AVAILABLE RECORDS:
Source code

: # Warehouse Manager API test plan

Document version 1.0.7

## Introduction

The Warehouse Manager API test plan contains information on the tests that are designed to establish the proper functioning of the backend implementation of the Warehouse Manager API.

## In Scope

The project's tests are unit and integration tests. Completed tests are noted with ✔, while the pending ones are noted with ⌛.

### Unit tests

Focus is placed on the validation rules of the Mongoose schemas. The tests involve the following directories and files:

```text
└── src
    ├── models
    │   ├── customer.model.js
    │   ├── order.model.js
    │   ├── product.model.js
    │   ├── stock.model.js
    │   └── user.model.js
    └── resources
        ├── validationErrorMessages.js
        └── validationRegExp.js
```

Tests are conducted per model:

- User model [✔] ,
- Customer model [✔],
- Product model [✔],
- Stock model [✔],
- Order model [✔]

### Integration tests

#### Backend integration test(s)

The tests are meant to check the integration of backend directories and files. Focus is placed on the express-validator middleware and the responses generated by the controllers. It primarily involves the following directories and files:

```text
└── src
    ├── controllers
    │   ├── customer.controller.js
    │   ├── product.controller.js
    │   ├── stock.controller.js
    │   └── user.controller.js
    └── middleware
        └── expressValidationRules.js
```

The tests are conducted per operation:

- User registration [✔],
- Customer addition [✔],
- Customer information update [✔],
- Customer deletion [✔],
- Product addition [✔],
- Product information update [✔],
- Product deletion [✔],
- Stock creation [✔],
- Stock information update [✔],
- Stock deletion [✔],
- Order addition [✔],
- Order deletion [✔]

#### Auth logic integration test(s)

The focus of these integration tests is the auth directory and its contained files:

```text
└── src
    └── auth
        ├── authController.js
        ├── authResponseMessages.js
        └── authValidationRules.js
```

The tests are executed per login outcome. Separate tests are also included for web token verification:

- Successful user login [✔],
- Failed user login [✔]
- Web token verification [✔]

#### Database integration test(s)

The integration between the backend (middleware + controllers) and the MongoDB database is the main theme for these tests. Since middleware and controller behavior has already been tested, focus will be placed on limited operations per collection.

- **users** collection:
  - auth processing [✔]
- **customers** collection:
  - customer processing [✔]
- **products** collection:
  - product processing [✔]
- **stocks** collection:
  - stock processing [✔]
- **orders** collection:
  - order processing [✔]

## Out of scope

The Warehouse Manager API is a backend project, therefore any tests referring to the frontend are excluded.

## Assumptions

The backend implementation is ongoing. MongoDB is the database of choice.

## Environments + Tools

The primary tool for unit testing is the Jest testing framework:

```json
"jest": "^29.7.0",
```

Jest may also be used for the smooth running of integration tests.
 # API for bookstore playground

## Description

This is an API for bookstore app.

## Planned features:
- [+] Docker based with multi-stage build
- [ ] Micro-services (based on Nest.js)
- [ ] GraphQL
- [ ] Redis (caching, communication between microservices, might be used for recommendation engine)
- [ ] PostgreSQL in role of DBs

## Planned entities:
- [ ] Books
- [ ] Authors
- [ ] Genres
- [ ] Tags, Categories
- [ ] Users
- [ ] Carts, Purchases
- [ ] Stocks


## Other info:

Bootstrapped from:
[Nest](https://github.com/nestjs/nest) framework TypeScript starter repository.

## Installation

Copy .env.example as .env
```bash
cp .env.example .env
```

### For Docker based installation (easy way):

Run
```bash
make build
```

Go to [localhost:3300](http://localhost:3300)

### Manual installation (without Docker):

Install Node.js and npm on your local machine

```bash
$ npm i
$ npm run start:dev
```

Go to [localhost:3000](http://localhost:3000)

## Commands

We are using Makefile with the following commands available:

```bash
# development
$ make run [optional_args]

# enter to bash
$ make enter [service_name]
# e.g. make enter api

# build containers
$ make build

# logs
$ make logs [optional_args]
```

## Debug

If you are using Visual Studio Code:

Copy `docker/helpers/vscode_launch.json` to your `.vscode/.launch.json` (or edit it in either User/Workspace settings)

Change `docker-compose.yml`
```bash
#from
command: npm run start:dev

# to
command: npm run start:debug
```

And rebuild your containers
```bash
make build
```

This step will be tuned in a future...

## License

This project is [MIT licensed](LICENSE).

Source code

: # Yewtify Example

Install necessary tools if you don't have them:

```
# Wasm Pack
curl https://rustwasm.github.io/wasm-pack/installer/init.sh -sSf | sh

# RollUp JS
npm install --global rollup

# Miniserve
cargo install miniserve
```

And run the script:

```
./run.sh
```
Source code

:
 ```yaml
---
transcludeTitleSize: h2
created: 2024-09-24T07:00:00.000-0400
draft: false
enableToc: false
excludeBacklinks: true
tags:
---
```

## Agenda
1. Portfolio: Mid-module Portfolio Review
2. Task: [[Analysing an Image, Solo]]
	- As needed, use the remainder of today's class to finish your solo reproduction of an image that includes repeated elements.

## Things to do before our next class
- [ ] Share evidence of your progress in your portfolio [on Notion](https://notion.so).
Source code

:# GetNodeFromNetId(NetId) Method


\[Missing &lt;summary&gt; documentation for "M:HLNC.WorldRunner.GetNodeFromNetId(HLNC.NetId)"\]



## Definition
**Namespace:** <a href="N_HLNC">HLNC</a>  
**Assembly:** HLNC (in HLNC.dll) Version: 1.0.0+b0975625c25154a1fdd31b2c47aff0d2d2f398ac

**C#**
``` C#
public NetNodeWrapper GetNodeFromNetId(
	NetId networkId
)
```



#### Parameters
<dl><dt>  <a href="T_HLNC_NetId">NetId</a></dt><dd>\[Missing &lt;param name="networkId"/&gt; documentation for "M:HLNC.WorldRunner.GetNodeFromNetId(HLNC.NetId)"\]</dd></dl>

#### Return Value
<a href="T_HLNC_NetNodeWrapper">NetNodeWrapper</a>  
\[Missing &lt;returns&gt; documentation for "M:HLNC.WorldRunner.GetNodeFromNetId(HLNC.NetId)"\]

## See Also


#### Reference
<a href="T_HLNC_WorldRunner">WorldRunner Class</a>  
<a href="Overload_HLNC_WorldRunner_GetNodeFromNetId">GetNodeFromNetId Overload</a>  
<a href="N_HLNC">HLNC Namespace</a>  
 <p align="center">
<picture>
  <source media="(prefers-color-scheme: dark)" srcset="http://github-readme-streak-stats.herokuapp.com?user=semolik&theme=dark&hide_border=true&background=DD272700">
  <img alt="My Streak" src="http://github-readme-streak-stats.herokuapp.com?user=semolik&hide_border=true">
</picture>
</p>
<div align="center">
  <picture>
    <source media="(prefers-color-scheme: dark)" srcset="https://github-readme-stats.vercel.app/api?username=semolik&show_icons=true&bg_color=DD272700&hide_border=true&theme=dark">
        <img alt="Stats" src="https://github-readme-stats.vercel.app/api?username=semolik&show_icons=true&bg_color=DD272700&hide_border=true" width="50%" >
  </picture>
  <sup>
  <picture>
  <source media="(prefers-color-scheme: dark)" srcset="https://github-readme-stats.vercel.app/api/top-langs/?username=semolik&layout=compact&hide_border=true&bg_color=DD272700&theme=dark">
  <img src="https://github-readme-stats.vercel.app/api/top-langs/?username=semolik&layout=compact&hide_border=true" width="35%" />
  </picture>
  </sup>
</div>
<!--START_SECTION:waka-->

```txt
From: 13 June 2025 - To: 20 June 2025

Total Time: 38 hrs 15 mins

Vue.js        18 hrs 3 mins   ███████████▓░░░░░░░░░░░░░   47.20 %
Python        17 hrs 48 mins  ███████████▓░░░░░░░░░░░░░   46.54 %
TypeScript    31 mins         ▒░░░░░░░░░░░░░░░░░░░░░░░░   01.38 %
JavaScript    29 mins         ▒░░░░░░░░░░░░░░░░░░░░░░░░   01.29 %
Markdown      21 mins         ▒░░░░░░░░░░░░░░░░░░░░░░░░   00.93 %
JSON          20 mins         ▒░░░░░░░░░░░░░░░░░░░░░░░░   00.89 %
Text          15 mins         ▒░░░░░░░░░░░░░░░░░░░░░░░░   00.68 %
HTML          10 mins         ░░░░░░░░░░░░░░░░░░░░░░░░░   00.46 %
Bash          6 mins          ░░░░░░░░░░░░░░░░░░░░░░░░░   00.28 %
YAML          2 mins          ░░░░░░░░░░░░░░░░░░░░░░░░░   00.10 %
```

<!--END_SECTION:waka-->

WORK TASK:
Here the job is to set down exactly the lines of the material above that fall between the one with "This step will be tuned in a future..." and the one with "2. Task: [[Analysing an Image, Solo]]", inclusive, and nothing beyond them.

RESPONSE TO THIS EXERCISE:
This step will be tuned in a future...

## License

This project is [MIT licensed](LICENSE).

Source code

: # Yewtify Example

Install necessary tools if you don't have them:

```
# Wasm Pack
curl https://rustwasm.github.io/wasm-pack/installer/init.sh -sSf | sh

# RollUp JS
npm install --global rollup

# Miniserve
cargo install miniserve
```

And run the script:

```
./run.sh
```
Source code

:
 ```yaml
---
transcludeTitleSize: h2
created: 2024-09-24T07:00:00.000-0400
draft: false
enableToc: false
excludeBacklinks: true
tags:
---
```

## Agenda
1. Portfolio: Mid-module Portfolio Review
2. Task: [[Analysing an Image, Solo]]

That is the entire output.